***** Data supplied *****
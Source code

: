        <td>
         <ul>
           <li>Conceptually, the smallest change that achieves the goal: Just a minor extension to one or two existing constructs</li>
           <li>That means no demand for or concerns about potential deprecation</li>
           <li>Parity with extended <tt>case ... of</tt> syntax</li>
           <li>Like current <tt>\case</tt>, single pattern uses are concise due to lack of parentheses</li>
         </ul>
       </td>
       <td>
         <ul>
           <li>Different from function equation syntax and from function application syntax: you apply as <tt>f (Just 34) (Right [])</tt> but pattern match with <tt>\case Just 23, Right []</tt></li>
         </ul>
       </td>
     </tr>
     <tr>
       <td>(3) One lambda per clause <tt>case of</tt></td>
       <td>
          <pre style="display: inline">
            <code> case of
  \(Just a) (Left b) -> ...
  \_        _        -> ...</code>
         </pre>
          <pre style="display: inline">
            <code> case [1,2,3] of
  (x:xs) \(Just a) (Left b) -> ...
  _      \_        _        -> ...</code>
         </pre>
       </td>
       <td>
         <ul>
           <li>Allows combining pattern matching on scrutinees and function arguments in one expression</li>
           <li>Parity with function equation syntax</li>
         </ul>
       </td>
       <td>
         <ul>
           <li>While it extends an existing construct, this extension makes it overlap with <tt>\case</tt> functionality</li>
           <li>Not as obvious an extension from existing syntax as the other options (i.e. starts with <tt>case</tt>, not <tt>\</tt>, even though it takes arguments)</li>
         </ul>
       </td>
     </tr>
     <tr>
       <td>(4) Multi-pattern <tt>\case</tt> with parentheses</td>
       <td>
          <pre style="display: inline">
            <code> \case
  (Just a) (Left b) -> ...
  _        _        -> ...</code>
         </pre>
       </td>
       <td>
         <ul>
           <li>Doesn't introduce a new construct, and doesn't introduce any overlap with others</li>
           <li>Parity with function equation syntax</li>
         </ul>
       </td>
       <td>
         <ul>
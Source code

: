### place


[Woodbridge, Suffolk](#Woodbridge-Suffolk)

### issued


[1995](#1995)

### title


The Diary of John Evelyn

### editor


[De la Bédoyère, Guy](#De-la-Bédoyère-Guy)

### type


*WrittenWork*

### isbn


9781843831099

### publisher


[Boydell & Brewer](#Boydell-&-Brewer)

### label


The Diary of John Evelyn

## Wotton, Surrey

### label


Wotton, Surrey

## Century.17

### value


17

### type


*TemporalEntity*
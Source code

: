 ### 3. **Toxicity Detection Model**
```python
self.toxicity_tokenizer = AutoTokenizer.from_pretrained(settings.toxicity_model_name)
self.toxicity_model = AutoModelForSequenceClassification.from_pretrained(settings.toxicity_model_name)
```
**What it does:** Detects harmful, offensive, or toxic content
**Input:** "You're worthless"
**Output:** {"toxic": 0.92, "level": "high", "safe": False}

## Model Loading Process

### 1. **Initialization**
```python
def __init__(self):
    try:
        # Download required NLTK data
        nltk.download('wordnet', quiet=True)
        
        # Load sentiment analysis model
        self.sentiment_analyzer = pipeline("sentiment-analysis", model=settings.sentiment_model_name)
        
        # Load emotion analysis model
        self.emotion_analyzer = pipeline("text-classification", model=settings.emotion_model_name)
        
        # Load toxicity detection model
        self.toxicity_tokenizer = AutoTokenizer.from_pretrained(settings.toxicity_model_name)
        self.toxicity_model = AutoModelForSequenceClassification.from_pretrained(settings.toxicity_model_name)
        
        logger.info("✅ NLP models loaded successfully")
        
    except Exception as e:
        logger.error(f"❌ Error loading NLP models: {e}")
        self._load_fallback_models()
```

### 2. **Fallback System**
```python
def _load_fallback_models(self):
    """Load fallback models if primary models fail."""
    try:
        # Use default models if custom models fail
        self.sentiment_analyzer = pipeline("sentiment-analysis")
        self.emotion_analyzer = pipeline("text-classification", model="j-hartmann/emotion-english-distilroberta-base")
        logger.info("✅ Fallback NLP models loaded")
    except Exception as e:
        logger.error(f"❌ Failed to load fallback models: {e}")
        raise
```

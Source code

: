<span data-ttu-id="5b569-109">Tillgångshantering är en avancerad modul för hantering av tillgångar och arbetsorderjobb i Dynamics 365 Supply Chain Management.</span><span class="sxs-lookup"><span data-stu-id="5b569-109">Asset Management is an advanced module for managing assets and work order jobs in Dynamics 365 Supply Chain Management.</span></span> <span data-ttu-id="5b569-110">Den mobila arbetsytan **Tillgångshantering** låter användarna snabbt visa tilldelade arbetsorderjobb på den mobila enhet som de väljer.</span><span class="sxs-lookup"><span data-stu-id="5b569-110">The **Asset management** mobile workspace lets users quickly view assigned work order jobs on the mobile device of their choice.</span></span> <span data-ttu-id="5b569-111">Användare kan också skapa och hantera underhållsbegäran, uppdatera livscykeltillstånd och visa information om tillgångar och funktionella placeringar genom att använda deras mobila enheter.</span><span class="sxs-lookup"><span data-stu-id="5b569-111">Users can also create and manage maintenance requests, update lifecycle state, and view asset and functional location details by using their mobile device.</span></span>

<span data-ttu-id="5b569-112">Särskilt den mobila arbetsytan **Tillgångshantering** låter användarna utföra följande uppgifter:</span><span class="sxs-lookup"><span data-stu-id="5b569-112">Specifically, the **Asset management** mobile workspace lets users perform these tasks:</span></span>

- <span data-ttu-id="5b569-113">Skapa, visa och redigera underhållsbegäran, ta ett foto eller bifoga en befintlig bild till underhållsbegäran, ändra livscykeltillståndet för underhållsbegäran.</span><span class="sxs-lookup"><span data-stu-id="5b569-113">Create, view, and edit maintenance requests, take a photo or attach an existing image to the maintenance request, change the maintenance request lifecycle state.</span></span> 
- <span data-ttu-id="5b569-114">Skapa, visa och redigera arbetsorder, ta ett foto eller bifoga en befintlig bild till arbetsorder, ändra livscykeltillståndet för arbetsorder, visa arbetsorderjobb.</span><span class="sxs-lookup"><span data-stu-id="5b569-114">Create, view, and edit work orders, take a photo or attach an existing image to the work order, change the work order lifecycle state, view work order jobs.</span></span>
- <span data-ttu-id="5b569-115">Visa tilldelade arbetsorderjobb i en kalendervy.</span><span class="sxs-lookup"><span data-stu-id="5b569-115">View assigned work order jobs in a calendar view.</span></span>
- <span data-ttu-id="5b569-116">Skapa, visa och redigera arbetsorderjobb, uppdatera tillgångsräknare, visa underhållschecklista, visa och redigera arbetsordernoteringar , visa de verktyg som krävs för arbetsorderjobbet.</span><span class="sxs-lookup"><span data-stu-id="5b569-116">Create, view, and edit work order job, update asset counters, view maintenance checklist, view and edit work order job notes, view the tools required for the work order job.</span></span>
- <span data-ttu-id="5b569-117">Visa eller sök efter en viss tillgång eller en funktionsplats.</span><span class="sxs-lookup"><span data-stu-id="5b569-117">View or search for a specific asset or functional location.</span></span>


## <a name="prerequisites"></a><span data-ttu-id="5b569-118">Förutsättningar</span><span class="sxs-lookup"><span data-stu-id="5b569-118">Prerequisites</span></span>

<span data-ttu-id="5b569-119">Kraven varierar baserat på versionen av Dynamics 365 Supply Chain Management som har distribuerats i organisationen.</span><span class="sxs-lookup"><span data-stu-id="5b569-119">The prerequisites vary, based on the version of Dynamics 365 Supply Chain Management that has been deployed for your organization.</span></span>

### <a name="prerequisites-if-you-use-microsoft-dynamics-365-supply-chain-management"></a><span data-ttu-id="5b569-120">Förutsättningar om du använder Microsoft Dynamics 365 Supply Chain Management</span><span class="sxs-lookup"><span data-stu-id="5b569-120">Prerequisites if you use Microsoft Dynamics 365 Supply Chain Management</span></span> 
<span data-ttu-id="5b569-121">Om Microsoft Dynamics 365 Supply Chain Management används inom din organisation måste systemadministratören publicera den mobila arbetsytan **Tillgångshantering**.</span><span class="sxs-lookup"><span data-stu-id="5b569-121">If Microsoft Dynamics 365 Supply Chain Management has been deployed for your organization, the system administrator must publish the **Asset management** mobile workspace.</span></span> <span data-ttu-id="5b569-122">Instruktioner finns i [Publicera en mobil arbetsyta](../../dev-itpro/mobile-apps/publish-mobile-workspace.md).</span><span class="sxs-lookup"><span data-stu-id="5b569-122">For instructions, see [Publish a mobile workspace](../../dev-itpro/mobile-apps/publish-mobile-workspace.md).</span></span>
*****
:: About this task ::
Check the entries above for the word "case" and copy every line where it turns up.

:: Task result ::
           <li>Parity with extended <tt>case ... of</tt> syntax</li>
           <li>Like current <tt>\case</tt>, single pattern uses are concise due to lack of parentheses</li>
           <li>Different from function equation syntax and from function application syntax: you apply as <tt>f (Just 34) (Right [])</tt> but pattern match with <tt>\case Just 23, Right []</tt></li>
       <td>(3) One lambda per clause <tt>case of</tt></td>
            <code> case of
            <code> case [1,2,3] of
           <li>While it extends an existing construct, this extension makes it overlap with <tt>\case</tt> functionality</li>
           <li>Not as obvious an extension from existing syntax as the other options (i.e. starts with <tt>case</tt>, not <tt>\</tt>, even though it takes arguments)</li>
       <td>(4) Multi-pattern <tt>\case</tt> with parentheses</td>
            <code> \case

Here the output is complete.